What is required ::
Every line of the data below is to be retyped exactly.

—————

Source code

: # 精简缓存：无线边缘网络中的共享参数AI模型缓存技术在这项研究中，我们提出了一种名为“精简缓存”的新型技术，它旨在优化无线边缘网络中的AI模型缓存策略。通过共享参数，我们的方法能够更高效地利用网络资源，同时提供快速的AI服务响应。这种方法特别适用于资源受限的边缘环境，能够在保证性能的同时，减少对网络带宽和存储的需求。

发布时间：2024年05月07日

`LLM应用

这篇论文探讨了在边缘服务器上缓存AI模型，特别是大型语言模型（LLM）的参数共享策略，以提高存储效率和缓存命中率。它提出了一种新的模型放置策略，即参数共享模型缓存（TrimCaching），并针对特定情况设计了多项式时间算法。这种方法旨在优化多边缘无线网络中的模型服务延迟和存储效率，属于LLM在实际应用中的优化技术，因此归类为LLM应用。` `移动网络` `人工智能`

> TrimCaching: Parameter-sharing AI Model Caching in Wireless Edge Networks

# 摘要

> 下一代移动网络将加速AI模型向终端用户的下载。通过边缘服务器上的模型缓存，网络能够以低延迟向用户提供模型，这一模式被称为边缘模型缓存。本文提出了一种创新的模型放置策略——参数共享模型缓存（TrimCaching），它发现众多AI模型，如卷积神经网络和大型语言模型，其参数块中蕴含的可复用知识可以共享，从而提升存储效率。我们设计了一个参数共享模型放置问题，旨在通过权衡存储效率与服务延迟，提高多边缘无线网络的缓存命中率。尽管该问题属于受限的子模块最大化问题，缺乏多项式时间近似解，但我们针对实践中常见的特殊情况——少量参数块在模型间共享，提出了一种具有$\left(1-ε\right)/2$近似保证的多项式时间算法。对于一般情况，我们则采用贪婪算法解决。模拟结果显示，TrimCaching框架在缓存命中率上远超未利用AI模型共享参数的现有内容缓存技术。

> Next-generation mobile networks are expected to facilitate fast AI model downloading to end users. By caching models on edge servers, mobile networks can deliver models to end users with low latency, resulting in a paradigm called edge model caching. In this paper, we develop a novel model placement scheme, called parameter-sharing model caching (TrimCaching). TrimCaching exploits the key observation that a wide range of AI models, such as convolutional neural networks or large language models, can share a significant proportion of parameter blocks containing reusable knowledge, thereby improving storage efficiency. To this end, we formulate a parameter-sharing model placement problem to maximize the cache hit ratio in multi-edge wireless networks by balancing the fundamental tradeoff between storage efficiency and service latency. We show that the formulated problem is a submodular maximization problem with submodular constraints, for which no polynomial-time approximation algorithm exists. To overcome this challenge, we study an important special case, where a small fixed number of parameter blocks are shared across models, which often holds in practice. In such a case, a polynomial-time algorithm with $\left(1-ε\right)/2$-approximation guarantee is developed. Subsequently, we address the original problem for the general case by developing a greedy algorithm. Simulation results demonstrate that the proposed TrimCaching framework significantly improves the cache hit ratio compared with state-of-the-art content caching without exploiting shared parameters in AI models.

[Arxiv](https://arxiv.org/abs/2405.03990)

—————

Answer to this task ::
Source code

: # 精简缓存：无线边缘网络中的共享参数AI模型缓存技术在这项研究中，我们提出了一种名为“精简缓存”的新型技术，它旨在优化无线边缘网络中的AI模型缓存策略。通过共享参数，我们的方法能够更高效地利用网络资源，同时提供快速的AI服务响应。这种方法特别适用于资源受限的边缘环境，能够在保证性能的同时，减少对网络带宽和存储的需求。

发布时间：2024年05月07日

`LLM应用

这篇论文探讨了在边缘服务器上缓存AI模型，特别是大型语言模型（LLM）的参数共享策略，以提高存储效率和缓存命中率。它提出了一种新的模型放置策略，即参数共享模型缓存（TrimCaching），并针对特定情况设计了多项式时间算法。这种方法旨在优化多边缘无线网络中的模型服务延迟和存储效率，属于LLM在实际应用中的优化技术，因此归类为LLM应用。` `移动网络` `人工智能`

> TrimCaching: Parameter-sharing AI Model Caching in Wireless Edge Networks

# 摘要

> 下一代移动网络将加速AI模型向终端用户的下载。通过边缘服务器上的模型缓存，网络能够以低延迟向用户提供模型，这一模式被称为边缘模型缓存。本文提出了一种创新的模型放置策略——参数共享模型缓存（TrimCaching），它发现众多AI模型，如卷积神经网络和大型语言模型，其参数块中蕴含的可复用知识可以共享，从而提升存储效率。我们设计了一个参数共享模型放置问题，旨在通过权衡存储效率与服务延迟，提高多边缘无线网络的缓存命中率。尽管该问题属于受限的子模块最大化问题，缺乏多项式时间近似解，但我们针对实践中常见的特殊情况——少量参数块在模型间共享，提出了一种具有$\left(1-ε\right)/2$近似保证的多项式时间算法。对于一般情况，我们则采用贪婪算法解决。模拟结果显示，TrimCaching框架在缓存命中率上远超未利用AI模型共享参数的现有内容缓存技术。

> Next-generation mobile networks are expected to facilitate fast AI model downloading to end users. By caching models on edge servers, mobile networks can deliver models to end users with low latency, resulting in a paradigm called edge model caching. In this paper, we develop a novel model placement scheme, called parameter-sharing model caching (TrimCaching). TrimCaching exploits the key observation that a wide range of AI models, such as convolutional neural networks or large language models, can share a significant proportion of parameter blocks containing reusable knowledge, thereby improving storage efficiency. To this end, we formulate a parameter-sharing model placement problem to maximize the cache hit ratio in multi-edge wireless networks by balancing the fundamental tradeoff between storage efficiency and service latency. We show that the formulated problem is a submodular maximization problem with submodular constraints, for which no polynomial-time approximation algorithm exists. To overcome this challenge, we study an important special case, where a small fixed number of parameter blocks are shared across models, which often holds in practice. In such a case, a polynomial-time algorithm with $\left(1-ε\right)/2$-approximation guarantee is developed. Subsequently, we address the original problem for the general case by developing a greedy algorithm. Simulation results demonstrate that the proposed TrimCaching framework significantly improves the cache hit ratio compared with state-of-the-art content caching without exploiting shared parameters in AI models.

[Arxiv](https://arxiv.org/abs/2405.03990)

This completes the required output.